## DATA SUPPLIED

=== Section Start ===

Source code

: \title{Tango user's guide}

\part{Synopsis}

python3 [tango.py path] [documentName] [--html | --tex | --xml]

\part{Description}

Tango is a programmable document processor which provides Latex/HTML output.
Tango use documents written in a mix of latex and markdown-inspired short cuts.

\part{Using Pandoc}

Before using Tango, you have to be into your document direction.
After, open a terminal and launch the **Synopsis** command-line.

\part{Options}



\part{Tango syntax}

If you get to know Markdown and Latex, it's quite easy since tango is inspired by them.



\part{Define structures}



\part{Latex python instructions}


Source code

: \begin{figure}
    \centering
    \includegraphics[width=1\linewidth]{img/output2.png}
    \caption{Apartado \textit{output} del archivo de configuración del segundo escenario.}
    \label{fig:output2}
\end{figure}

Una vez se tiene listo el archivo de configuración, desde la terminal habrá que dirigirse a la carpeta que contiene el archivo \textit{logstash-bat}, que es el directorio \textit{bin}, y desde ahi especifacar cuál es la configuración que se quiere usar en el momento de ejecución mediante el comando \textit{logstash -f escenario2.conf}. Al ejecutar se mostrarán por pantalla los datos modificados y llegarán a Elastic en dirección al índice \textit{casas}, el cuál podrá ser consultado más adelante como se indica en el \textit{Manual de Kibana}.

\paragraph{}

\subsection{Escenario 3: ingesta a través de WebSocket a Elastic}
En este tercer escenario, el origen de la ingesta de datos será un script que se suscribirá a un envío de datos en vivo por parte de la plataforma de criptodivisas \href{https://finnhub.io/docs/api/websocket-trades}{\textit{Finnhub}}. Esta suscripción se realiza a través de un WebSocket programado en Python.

=== Section End ===
=== Section Start ===

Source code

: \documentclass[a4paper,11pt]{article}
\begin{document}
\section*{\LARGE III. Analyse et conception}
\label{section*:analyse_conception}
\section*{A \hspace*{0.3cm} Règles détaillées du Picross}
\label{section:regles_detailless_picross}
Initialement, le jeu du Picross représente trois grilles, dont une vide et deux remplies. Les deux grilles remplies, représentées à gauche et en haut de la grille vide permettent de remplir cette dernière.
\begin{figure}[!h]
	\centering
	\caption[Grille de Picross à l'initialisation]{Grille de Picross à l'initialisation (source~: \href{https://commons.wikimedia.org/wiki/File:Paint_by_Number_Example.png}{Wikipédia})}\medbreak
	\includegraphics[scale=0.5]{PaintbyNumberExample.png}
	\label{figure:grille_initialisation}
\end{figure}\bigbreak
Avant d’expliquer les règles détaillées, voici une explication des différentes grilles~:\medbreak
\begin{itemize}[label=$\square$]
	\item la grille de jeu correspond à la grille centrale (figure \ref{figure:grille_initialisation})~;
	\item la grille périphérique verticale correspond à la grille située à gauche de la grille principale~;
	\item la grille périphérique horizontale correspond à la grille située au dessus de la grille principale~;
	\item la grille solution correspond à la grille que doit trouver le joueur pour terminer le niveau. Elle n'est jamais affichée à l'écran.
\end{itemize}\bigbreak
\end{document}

=== Section End ===
=== Section Start ===

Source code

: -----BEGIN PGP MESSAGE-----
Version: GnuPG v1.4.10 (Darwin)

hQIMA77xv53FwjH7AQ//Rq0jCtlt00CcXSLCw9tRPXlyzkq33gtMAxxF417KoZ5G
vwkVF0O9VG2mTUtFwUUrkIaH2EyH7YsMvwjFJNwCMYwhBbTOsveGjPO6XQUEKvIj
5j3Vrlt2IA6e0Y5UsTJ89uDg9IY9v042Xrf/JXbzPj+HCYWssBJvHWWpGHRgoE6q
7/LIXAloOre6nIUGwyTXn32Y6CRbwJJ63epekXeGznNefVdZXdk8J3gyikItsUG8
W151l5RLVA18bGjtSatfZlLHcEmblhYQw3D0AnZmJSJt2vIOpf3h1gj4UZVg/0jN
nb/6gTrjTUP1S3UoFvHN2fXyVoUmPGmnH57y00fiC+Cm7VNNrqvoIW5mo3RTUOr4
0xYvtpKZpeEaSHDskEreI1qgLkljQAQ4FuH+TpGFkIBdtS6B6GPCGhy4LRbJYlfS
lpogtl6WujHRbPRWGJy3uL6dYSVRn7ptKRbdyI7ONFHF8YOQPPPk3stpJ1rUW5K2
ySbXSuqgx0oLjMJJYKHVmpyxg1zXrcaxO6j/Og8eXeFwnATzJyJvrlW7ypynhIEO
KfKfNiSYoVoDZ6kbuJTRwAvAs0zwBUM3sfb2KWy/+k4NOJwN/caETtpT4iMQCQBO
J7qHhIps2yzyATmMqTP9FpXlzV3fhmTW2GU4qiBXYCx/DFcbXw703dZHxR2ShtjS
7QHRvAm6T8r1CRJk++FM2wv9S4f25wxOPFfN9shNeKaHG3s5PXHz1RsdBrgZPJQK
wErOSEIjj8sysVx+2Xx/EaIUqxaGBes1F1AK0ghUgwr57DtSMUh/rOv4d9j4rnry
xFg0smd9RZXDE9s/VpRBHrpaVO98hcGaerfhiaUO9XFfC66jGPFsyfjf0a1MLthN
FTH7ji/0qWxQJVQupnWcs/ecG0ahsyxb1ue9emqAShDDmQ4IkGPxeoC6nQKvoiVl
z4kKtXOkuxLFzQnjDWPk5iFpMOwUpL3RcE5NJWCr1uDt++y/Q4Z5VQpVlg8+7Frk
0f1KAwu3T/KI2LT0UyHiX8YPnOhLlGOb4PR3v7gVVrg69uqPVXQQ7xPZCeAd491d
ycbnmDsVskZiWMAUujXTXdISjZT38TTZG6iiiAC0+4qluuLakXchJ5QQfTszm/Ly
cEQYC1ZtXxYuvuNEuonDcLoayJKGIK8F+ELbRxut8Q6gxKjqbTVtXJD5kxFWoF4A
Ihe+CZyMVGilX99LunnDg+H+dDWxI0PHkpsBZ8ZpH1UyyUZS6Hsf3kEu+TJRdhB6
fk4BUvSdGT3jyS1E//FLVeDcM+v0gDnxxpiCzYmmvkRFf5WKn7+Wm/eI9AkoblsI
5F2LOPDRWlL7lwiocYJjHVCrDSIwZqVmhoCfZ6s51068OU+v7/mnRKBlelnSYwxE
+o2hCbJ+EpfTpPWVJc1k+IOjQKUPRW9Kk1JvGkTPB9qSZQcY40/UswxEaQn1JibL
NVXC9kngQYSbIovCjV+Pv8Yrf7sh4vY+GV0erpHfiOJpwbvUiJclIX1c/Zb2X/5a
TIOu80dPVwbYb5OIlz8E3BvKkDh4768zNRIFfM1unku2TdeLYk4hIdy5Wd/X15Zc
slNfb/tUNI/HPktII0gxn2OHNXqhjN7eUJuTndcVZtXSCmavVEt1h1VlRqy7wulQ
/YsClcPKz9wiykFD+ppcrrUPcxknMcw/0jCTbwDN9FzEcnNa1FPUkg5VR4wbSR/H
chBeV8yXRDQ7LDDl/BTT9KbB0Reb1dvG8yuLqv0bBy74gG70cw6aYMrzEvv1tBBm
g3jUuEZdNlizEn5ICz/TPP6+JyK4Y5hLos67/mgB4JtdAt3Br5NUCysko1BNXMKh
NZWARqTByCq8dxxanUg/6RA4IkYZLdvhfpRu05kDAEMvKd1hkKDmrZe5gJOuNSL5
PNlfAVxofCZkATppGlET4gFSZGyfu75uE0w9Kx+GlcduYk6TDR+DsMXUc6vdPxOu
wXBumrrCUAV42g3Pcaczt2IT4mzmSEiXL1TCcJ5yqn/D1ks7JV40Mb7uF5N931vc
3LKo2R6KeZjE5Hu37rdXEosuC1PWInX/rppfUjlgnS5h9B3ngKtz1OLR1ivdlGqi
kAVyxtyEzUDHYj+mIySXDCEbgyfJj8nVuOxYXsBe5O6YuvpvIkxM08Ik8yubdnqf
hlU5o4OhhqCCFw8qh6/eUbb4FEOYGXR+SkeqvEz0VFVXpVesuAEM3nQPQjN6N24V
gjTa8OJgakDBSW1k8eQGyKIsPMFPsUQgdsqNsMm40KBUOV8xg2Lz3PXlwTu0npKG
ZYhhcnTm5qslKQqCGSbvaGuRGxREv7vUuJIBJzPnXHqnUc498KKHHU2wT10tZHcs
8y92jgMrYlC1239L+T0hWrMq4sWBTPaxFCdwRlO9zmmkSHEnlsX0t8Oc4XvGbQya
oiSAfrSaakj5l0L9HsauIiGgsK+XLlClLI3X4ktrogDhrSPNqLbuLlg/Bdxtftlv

=== Section End ===

## THE TASK
From the entries, copy every line in which the string "terminal" can be found.

## RESULT
After, open a terminal and launch the **Synopsis** command-line.
Una vez se tiene listo el archivo de configuración, desde la terminal habrá que dirigirse a la carpeta que contiene el archivo \textit{logstash-bat}, que es el directorio \textit{bin}, y desde ahi especifacar cuál es la configuración que se quiere usar en el momento de ejecución mediante el comando \textit{logstash -f escenario2.conf}. Al ejecutar se mostrarán por pantalla los datos modificados y llegarán a Elastic en dirección al índice \textit{casas}, el cuál podrá ser consultado más adelante como se indica en el \textit{Manual de Kibana}.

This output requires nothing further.